Because it is fairly complicated, Sturm’s Theorem is best taught with an example.

In the last post, we were investigating the roots of the function $p(x)=x^3+7x+2$ via Newton’s method, and we speculated that it only has one root. Now we will show the process algorithmically and you should not try to understand how it works (for now).

Let $p_0(x)=p(x)$ and $p_1(x)=p'(x)$ and $p_k(x)=-\textrm{rem}(p_{k-2}(x),p_{k-1}(x))$ for $k>1$, where$\textrm{rem}(p_{n-2}(x),p_{n-1}(x))$ is the remainder of the polynomial division $p_{n-2}/p_{n-1}$.

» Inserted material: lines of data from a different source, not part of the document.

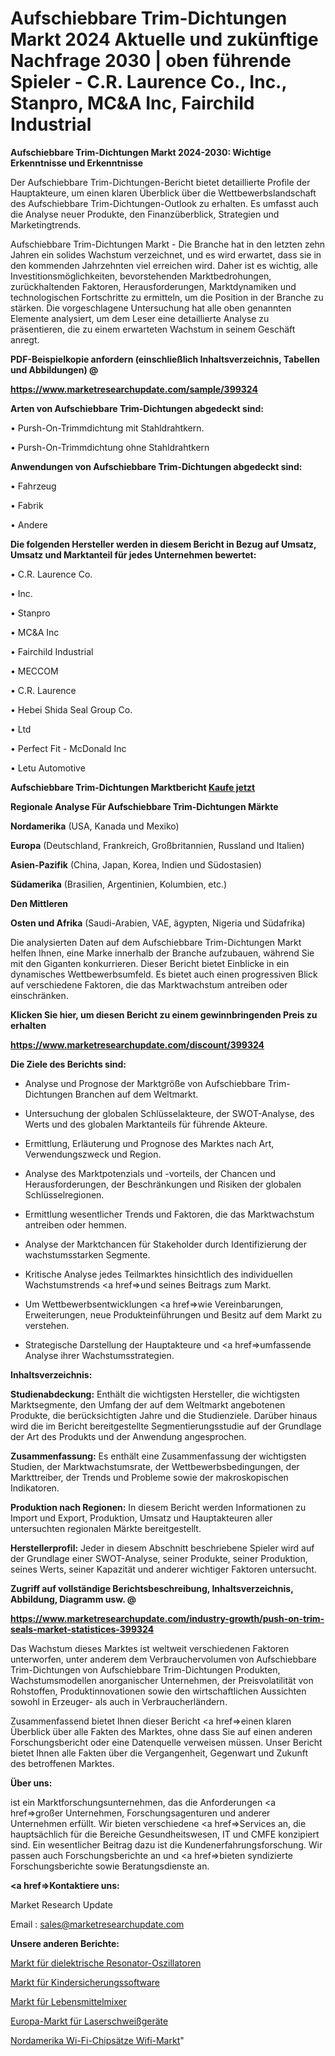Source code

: # Aufschiebbare Trim-Dichtungen Markt 2024 Aktuelle und zukünftige Nachfrage 2030 | oben führende Spieler - C.R. Laurence Co., Inc., Stanpro, MC&A Inc, Fairchild Industrial

<strong>Aufschiebbare Trim-Dichtungen Markt 2024-2030: Wichtige Erkenntnisse und Erkenntnisse</strong>

Der Aufschiebbare Trim-Dichtungen-Bericht bietet detaillierte Profile der Hauptakteure, um einen klaren Überblick über die Wettbewerbslandschaft des Aufschiebbare Trim-Dichtungen-Outlook zu erhalten. Es umfasst auch die Analyse neuer Produkte, den Finanzüberblick, Strategien und Marketingtrends.

Aufschiebbare Trim-Dichtungen Markt - Die Branche hat in den letzten zehn Jahren ein solides Wachstum verzeichnet, und es wird erwartet, dass sie in den kommenden Jahrzehnten viel erreichen wird. Daher ist es wichtig, alle Investitionsmöglichkeiten, bevorstehenden Marktbedrohungen, zurückhaltenden Faktoren, Herausforderungen, Marktdynamiken und technologischen Fortschritte zu ermitteln, um die Position in der Branche zu stärken. Die vorgeschlagene Untersuchung hat alle oben genannten Elemente analysiert, um dem Leser eine detaillierte Analyse zu präsentieren, die zu einem erwarteten Wachstum in seinem Geschäft anregt.



<strong><b>PDF-Beispielkopie anfordern (einschließlich Inhaltsverzeichnis, Tabellen und Abbildungen) @ </b></strong>

<strong><a href=https://www.marketresearchupdate.com/sample/399324>

<strong>https://www.marketresearchupdate.com/sample/399324</u></a></strong></strong>



<strong>Arten von Aufschiebbare Trim-Dichtungen abgedeckt sind:</strong>

• Pursh-On-Trimmdichtung mit Stahldrahtkern.

• Pursh-On-Trimmdichtung ohne Stahldrahtkern



<strong>Anwendungen von Aufschiebbare Trim-Dichtungen abgedeckt sind:</strong>

• Fahrzeug

• Fabrik

• Andere



<strong>Die folgenden Hersteller werden in diesem Bericht in Bezug auf Umsatz, Umsatz und Marktanteil für jedes Unternehmen bewertet:</strong>

• C.R. Laurence Co.

• Inc.

• Stanpro

• MC&A Inc

• Fairchild Industrial

• MECCOM

• C.R. Laurence

• Hebei Shida Seal Group Co.

• Ltd

• Perfect Fit - McDonald Inc

• Letu Automotive



<strong>Aufschiebbare Trim-Dichtungen Marktbericht <a href=https://www.marketresearchupdate.com/buynow/399324>Kaufe jetzt</a></strong>



<strong>Regionale Analyse Für Aufschiebbare Trim-Dichtungen Märkte</strong>



<strong>Nordamerika</strong> (USA, Kanada und Mexiko)



<strong>Europa</strong> (Deutschland, Frankreich, Großbritannien, Russland und Italien)



<strong>Asien-Pazifik</strong> (China, Japan, Korea, Indien und Südostasien)



<strong>Südamerika</strong> (Brasilien, Argentinien, Kolumbien, etc.)



<strong>Den Mittleren</strong> 

<strong>Osten und Afrika</strong> (Saudi-Arabien, VAE, ägypten, Nigeria und Südafrika)

Die analysierten Daten auf dem Aufschiebbare Trim-Dichtungen Markt helfen Ihnen, eine Marke innerhalb der Branche aufzubauen, während Sie mit den Giganten konkurrieren. Dieser Bericht bietet Einblicke in ein dynamisches Wettbewerbsumfeld. Es bietet auch einen progressiven Blick auf verschiedene Faktoren, die das Marktwachstum antreiben oder einschränken.



<strong>Klicken Sie hier, um diesen Bericht zu einem gewinnbringenden Preis zu erhalten
</strong>

<strong><a href=https://www.marketresearchupdate.com/discount/399324>https://www.marketresearchupdate.com/discount/399324</b></u></strong></a>



<strong>Die Ziele des Berichts sind:</strong>

- Analyse und Prognose der Marktgröße von Aufschiebbare Trim-Dichtungen Branchen auf dem Weltmarkt.

- Untersuchung der globalen Schlüsselakteure, der SWOT-Analyse, des Werts und des globalen Marktanteils für führende Akteure.

- Ermittlung, Erläuterung und Prognose des Marktes nach Art, Verwendungszweck und Region.

- Analyse des Marktpotenzials und -vorteils, der Chancen und Herausforderungen, der Beschränkungen und Risiken der globalen Schlüsselregionen.

- Ermittlung wesentlicher Trends und Faktoren, die das Marktwachstum antreiben oder hemmen.

- Analyse der Marktchancen für Stakeholder durch Identifizierung der wachstumsstarken Segmente.

- Kritische Analyse jedes Teilmarktes hinsichtlich des individuellen Wachstumstrends <a href=>und</a> seines Beitrags zum Markt.

- Um Wettbewerbsentwicklungen <a href=>wie</a> Vereinbarungen, Erweiterungen, neue Produkteinführungen und Besitz auf dem Markt zu verstehen.

- Strategische Darstellung der Hauptakteure und <a href=>umfas</a>sende Analyse ihrer Wachstumsstrategien.



<strong>Inhaltsverzeichnis:</strong>



<strong>Studienabdeckung:</strong> Enthält die wichtigsten Hersteller, die wichtigsten Marktsegmente, den Umfang der auf dem Weltmarkt angebotenen Produkte, die berücksichtigten Jahre und die Studienziele. Darüber hinaus wird die im Bericht bereitgestellte Segmentierungsstudie auf der Grundlage der Art des Produkts und der Anwendung angesprochen.



<strong>Zusammenfassung:</strong> Es enthält eine Zusammenfassung der wichtigsten Studien, der Marktwachstumsrate, der Wettbewerbsbedingungen, der Markttreiber, der Trends und Probleme sowie der makroskopischen Indikatoren.



<strong>Produktion nach Regionen:</strong> In diesem Bericht werden Informationen zu Import und Export, Produktion, Umsatz und Hauptakteuren aller untersuchten regionalen Märkte bereitgestellt.



<strong>Herstellerprofil:</strong> Jeder in diesem Abschnitt beschriebene Spieler wird auf der Grundlage einer SWOT-Analyse, seiner Produkte, seiner Produktion, seines Werts, seiner Kapazität und anderer wichtiger Faktoren untersucht.



<strong><b>Zugriff auf vollständige Berichtsbeschreibung, Inhaltsverzeichnis, Abbildung, Diagramm usw. @ </b></strong>

<strong><a href=https://www.marketresearchupdate.com/industry-growth/push-on-trim-seals-market-statistices-399324>https://www.marketresearchupdate.com/industry-growth/push-on-trim-seals-market-statistices-399324</a></strong>

Das Wachstum dieses Marktes ist weltweit verschiedenen Faktoren unterworfen, unter anderem dem Verbrauchervolumen von Aufschiebbare Trim-Dichtungen von Aufschiebbare Trim-Dichtungen Produkten, Wachstumsmodellen anorganischer Unternehmen, der Preisvolatilität von Rohstoffen, Produktinnovationen sowie den wirtschaftlichen Aussichten sowohl in Erzeuger- als auch in Verbraucherländern.

Zusammenfassend bietet Ihnen dieser Bericht <a href=>einen</a> klaren Überblick über alle Fakten des Marktes, ohne dass Sie auf einen anderen Forschungsbericht oder eine Datenquelle verweisen müssen. Unser Bericht bietet Ihnen alle Fakten über die Vergangenheit, Gegenwart und Zukunft des betroffenen Marktes.



<strong>Über uns:</strong>

 ist ein Marktforschungsunternehmen, das die Anforderungen <a href=>großer</a> Unternehmen, Forschungsagenturen und anderer Unternehmen erfüllt. Wir bieten verschiedene <a href=>Services</a> an, die hauptsächlich für die Bereiche Gesundheitswesen, IT und CMFE konzipiert sind. Ein wesentlicher Beitrag dazu ist die Kundenerfahrungsforschung. Wir passen auch Forschungsberichte an und <a href=>bieten</a> syndizierte Forschungsberichte sowie Beratungsdienste an.



<strong><a href=>Kontaktiere uns:</a></strong>

Market Research Update

Email : sales@marketresearchupdate.com



<strong>Unsere anderen Berichte:</strong>

<a href=https://www.linkedin.com/pulse/dielectric-resonator-oscillators-market-2023>Markt für dielektrische Resonator-Oszillatoren</a>

<a href=https://www.linkedin.com/pulse/parental-control-software-market-outlooks-2023>Markt für Kindersicherungssoftware</a>

<a href=https://www.linkedin.com/pulse/food-blender-mixer-market-size-emerging-trends>Markt für Lebensmittelmixer</a>

<a href=https://www.linkedin.com/pulse/europe-laser-welding-equipment-market-2023-current>Europa-Markt für Laserschweißgeräte</a>

<a href=https://www.linkedin.com/pulse/north-america-wi-fi-chipsets-wifi-market-2023-pointing>Nordamerika Wi-Fi-Chipsätze Wifi-Markt</a>"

$\displaystyle p_0(x)=x^3+7x+2$ $\displaystyle p_1(x)=3x^2+7$ $\displaystyle p_2(x)=-\textrm{rem}(x^3+7x+2,3x^2+7)=-\frac{14}{3}x-2$ $\displaystyle p_3(x) =-\textrm{rem}(3x^2+7,-\frac{14}{3}x-2)=-\frac{370}{49}.$

Since we have reached a constant, we stop. Now take the limit $\lim_{x\to -\infty}$ of each of the polynomials above and find the sign of the result:

$\displaystyle p_0(-\infty)=-$ $\displaystyle p_1(-\infty)=+$ $\displaystyle p_2(-\infty)=+$ $\displaystyle p_3(-\infty)=-,$

and listing them out $-++-$ we see that there are two sign changes. Doing the same with $\infty$, we get

$\displaystyle p_0(\infty)=+$ $\displaystyle p_1(\infty)=+$ $\displaystyle p_2(\infty)=-$ $\displaystyle p_3(\infty)=-,$

and there is one sign change. The difference $\displaystyle (-\infty\quad\textrm{sign changes})-(\infty\quad\textrm{sign changes})=2-1=1$ is the number of real roots of $p(x)$.